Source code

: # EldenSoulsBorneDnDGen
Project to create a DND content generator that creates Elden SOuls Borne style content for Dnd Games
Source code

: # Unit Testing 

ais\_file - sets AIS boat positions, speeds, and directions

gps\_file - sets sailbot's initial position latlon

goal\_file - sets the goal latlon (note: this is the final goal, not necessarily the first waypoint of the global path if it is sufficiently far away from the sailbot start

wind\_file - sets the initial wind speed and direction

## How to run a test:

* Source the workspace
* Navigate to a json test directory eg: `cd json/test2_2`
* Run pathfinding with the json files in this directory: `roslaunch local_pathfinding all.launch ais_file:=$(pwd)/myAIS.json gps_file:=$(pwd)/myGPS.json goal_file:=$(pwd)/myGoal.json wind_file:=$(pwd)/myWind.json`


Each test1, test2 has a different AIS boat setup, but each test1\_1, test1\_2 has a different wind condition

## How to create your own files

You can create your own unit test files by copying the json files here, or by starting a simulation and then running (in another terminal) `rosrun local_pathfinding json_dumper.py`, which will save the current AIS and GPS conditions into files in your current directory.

● ● ● ● ● ● ●

About this task: Every line of the data must be written out again word for word.

Reply to the exercise:
Source code

: # EldenSoulsBorneDnDGen
Project to create a DND content generator that creates Elden SOuls Borne style content for Dnd Games
Source code

: # Unit Testing 

ais\_file - sets AIS boat positions, speeds, and directions

gps\_file - sets sailbot's initial position latlon

goal\_file - sets the goal latlon (note: this is the final goal, not necessarily the first waypoint of the global path if it is sufficiently far away from the sailbot start

wind\_file - sets the initial wind speed and direction

## How to run a test:

* Source the workspace
* Navigate to a json test directory eg: `cd json/test2_2`
* Run pathfinding with the json files in this directory: `roslaunch local_pathfinding all.launch ais_file:=$(pwd)/myAIS.json gps_file:=$(pwd)/myGPS.json goal_file:=$(pwd)/myGoal.json wind_file:=$(pwd)/myWind.json`


Each test1, test2 has a different AIS boat setup, but each test1\_1, test1\_2 has a different wind condition

## How to create your own files

You can create your own unit test files by copying the json files here, or by starting a simulation and then running (in another terminal) `rosrun local_pathfinding json_dumper.py`, which will save the current AIS and GPS conditions into files in your current directory.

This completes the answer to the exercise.